» **Exercise objective**: Find each line below where the word "contient" occurs, and copy it.
◇ ◇ ◇ ◇
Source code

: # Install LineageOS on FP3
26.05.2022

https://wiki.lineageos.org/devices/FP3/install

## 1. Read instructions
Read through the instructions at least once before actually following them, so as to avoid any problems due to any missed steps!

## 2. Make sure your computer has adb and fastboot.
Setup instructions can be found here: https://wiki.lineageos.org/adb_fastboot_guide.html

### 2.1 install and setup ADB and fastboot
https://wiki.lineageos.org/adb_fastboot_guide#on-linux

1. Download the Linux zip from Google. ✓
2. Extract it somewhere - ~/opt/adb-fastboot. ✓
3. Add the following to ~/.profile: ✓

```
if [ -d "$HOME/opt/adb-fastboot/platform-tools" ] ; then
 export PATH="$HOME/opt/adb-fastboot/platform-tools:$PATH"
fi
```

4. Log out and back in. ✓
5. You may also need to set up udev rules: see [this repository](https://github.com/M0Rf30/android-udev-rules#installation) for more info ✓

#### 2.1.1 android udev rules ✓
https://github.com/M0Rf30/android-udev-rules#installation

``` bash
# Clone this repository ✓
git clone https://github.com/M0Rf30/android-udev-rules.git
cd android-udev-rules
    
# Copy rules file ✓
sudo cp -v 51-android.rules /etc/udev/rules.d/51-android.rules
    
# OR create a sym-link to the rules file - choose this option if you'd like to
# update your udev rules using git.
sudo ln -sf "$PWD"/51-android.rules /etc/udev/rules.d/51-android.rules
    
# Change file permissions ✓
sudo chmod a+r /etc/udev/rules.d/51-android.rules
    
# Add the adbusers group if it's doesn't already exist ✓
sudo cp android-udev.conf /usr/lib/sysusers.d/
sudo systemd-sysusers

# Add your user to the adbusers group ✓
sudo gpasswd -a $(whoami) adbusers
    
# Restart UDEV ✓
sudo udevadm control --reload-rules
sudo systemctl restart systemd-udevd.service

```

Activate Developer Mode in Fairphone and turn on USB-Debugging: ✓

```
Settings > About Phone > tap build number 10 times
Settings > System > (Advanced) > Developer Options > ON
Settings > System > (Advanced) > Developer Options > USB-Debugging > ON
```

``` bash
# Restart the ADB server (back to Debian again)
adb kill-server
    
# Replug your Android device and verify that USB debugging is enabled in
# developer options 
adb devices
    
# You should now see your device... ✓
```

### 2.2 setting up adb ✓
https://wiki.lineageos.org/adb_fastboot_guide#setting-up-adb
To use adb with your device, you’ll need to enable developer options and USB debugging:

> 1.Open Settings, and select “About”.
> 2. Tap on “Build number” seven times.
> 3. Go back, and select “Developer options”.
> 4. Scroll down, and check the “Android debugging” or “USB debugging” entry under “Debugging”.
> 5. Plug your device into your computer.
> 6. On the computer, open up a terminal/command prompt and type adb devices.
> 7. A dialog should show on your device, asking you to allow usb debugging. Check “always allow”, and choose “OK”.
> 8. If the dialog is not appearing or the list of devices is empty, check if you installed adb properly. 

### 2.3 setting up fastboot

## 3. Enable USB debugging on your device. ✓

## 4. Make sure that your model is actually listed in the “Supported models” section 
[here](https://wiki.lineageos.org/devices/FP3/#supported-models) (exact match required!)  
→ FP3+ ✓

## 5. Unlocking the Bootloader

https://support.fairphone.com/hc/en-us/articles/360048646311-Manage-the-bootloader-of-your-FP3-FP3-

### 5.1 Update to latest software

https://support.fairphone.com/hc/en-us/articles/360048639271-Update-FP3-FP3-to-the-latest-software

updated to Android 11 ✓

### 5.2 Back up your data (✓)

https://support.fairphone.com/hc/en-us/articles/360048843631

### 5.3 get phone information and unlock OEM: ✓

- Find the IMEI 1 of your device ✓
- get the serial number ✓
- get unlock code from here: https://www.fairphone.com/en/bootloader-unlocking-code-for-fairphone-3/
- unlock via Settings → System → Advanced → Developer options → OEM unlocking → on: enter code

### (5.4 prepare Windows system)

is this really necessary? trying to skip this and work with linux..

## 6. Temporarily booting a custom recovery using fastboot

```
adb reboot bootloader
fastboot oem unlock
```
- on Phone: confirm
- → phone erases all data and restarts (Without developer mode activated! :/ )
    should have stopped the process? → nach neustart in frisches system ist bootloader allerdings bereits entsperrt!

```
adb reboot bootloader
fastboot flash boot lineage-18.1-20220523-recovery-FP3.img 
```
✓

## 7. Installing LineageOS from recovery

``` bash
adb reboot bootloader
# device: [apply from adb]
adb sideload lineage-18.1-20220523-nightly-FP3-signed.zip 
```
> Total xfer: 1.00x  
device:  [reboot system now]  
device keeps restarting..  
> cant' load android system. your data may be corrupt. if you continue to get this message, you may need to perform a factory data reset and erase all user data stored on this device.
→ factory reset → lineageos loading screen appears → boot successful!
◇ ◇ ◇ ◇
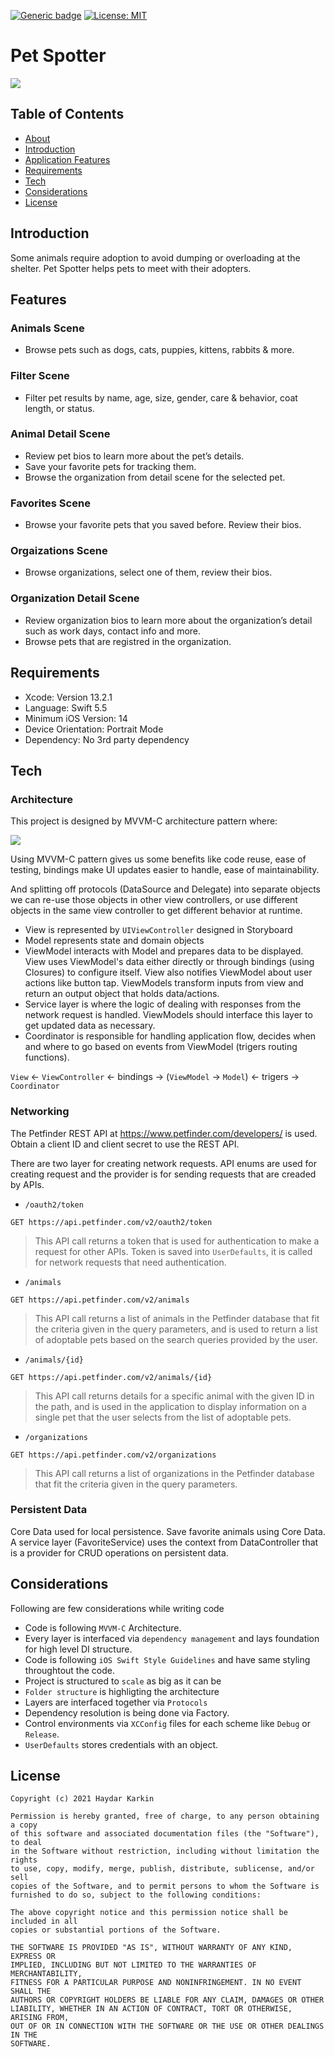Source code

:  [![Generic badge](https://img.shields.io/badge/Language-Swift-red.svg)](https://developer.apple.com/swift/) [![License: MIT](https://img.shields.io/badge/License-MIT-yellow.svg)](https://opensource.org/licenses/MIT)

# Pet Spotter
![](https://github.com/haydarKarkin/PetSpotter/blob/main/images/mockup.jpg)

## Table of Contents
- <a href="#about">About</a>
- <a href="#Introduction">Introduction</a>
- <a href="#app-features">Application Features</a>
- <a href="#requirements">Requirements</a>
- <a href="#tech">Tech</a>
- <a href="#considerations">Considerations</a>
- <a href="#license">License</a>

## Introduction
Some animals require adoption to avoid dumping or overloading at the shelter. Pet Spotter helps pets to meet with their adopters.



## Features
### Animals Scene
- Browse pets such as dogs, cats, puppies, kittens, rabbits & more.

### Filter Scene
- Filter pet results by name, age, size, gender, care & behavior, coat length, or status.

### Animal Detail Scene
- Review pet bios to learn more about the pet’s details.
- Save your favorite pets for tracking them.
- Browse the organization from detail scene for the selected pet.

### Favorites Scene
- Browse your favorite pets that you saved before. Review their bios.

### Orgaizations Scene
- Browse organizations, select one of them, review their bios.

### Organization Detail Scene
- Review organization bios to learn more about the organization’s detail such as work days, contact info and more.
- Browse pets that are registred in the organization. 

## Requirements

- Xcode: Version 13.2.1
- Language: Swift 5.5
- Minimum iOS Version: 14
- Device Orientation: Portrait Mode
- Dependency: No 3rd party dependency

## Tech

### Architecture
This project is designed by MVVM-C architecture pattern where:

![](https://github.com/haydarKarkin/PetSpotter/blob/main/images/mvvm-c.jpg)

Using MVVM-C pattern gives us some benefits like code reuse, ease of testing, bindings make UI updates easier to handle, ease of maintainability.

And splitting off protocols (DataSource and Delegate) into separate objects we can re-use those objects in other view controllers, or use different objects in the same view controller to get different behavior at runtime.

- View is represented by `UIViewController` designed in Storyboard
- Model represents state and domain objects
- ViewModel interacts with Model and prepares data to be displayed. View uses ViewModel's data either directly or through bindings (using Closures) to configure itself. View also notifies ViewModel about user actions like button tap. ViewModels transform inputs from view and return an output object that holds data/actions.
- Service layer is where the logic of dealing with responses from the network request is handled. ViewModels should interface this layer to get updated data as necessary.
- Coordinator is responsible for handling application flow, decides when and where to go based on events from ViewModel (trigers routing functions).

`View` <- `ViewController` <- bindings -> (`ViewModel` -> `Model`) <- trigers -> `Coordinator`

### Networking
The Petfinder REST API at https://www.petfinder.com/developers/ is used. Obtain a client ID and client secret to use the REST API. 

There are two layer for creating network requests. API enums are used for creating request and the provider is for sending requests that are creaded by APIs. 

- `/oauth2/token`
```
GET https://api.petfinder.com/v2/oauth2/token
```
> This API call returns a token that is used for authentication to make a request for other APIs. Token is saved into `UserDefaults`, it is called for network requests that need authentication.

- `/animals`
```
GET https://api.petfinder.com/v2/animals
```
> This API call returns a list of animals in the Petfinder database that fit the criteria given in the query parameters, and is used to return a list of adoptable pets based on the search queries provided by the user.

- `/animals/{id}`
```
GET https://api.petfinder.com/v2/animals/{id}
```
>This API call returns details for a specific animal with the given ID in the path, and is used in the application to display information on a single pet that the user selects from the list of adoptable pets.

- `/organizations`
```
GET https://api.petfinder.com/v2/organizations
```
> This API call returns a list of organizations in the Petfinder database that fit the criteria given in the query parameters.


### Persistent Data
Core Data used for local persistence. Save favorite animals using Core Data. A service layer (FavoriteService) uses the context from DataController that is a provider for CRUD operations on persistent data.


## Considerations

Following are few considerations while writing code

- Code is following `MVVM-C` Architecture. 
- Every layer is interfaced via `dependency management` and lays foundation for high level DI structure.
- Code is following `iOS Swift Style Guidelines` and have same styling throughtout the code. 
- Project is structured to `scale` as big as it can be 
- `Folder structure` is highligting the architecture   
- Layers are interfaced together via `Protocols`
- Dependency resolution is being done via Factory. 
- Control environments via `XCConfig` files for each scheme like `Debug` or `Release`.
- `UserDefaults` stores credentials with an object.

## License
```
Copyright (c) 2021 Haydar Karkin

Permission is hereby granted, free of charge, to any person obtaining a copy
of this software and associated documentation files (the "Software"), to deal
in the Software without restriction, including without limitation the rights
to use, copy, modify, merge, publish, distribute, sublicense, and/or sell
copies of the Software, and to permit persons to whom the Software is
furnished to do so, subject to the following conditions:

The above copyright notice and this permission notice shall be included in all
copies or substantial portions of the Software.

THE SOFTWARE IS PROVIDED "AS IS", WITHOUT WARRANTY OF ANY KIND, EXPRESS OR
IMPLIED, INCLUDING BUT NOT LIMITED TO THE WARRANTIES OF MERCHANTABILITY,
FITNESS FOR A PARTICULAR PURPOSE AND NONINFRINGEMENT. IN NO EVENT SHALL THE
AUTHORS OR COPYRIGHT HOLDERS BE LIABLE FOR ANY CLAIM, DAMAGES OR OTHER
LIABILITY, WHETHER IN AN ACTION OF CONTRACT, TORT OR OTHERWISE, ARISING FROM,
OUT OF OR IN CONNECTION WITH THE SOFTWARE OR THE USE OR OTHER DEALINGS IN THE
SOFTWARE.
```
◇ ◇ ◇ ◇
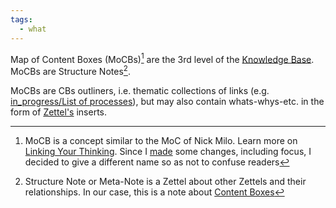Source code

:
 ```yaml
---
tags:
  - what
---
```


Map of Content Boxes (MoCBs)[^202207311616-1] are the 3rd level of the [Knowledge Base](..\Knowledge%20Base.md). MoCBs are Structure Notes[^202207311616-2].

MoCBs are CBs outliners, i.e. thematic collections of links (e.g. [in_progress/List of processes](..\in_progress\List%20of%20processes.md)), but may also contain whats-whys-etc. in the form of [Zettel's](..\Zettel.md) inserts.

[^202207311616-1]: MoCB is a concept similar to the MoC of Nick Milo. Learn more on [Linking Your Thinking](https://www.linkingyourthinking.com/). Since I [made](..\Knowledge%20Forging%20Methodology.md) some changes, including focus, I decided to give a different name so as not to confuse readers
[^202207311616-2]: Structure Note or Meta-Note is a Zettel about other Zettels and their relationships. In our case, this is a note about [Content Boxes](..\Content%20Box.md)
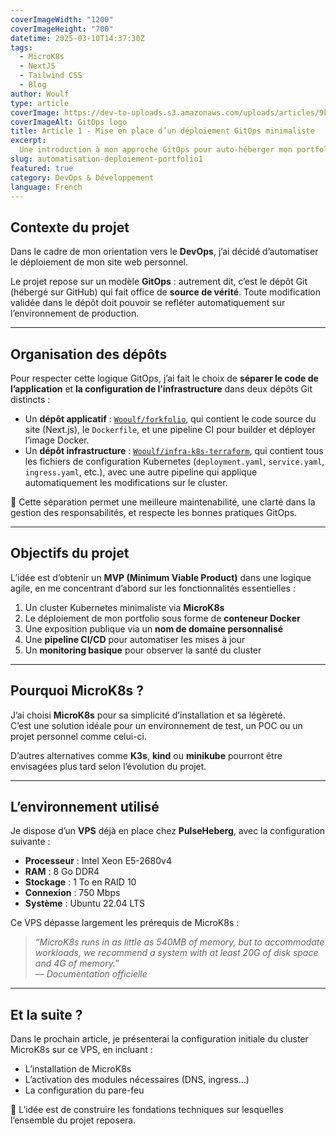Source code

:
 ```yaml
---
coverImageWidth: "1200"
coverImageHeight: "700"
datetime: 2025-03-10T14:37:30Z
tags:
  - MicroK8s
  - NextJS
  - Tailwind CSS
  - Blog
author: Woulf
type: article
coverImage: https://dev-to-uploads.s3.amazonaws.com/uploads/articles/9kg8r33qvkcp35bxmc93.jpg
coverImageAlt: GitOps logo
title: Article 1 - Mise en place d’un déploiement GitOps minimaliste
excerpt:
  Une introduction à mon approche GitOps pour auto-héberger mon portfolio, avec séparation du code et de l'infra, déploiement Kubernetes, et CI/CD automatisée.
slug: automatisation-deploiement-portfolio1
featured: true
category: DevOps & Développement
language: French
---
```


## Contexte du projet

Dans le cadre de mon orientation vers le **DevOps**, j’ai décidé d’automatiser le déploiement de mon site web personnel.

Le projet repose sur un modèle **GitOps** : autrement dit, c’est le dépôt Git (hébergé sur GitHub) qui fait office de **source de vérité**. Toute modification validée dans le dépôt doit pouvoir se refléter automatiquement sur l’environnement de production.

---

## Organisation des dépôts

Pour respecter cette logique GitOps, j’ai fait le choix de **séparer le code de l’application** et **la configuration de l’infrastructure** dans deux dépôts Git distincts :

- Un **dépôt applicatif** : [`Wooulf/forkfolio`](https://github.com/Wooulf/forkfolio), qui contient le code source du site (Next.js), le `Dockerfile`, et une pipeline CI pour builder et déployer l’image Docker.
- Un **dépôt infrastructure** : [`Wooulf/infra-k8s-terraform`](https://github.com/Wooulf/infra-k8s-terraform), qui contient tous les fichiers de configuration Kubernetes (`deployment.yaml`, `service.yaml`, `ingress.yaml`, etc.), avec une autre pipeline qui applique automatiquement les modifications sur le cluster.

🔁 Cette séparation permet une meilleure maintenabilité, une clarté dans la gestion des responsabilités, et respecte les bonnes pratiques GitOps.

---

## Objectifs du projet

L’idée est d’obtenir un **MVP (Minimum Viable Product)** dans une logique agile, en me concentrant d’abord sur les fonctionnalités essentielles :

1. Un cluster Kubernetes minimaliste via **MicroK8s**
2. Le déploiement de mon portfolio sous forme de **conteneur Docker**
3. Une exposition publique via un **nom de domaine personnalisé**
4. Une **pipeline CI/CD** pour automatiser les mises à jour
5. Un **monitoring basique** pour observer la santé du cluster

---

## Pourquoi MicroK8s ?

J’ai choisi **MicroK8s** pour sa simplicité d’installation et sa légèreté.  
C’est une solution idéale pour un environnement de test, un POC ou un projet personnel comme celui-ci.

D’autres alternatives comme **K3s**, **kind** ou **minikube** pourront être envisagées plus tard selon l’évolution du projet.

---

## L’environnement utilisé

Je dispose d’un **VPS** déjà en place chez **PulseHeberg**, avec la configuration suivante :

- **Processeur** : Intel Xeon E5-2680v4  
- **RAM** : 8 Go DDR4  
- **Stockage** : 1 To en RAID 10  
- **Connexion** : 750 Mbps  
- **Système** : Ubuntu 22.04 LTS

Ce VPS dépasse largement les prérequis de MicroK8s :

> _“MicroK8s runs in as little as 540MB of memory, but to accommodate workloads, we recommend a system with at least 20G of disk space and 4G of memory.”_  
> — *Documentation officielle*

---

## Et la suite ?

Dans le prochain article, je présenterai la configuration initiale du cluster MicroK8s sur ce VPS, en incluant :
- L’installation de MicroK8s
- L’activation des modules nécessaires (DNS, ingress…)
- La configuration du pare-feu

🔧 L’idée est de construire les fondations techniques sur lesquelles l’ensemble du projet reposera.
◇ ◇ ◇ ◇
» **Response for this exercise**:
- Un **dépôt applicatif** : [`Wooulf/forkfolio`](https://github.com/Wooulf/forkfolio), qui contient le code source du site (Next.js), le `Dockerfile`, et une pipeline CI pour builder et déployer l’image Docker.
- Un **dépôt infrastructure** : [`Wooulf/infra-k8s-terraform`](https://github.com/Wooulf/infra-k8s-terraform), qui contient tous les fichiers de configuration Kubernetes (`deployment.yaml`, `service.yaml`, `ingress.yaml`, etc.), avec une autre pipeline qui applique automatiquement les modifications sur le cluster.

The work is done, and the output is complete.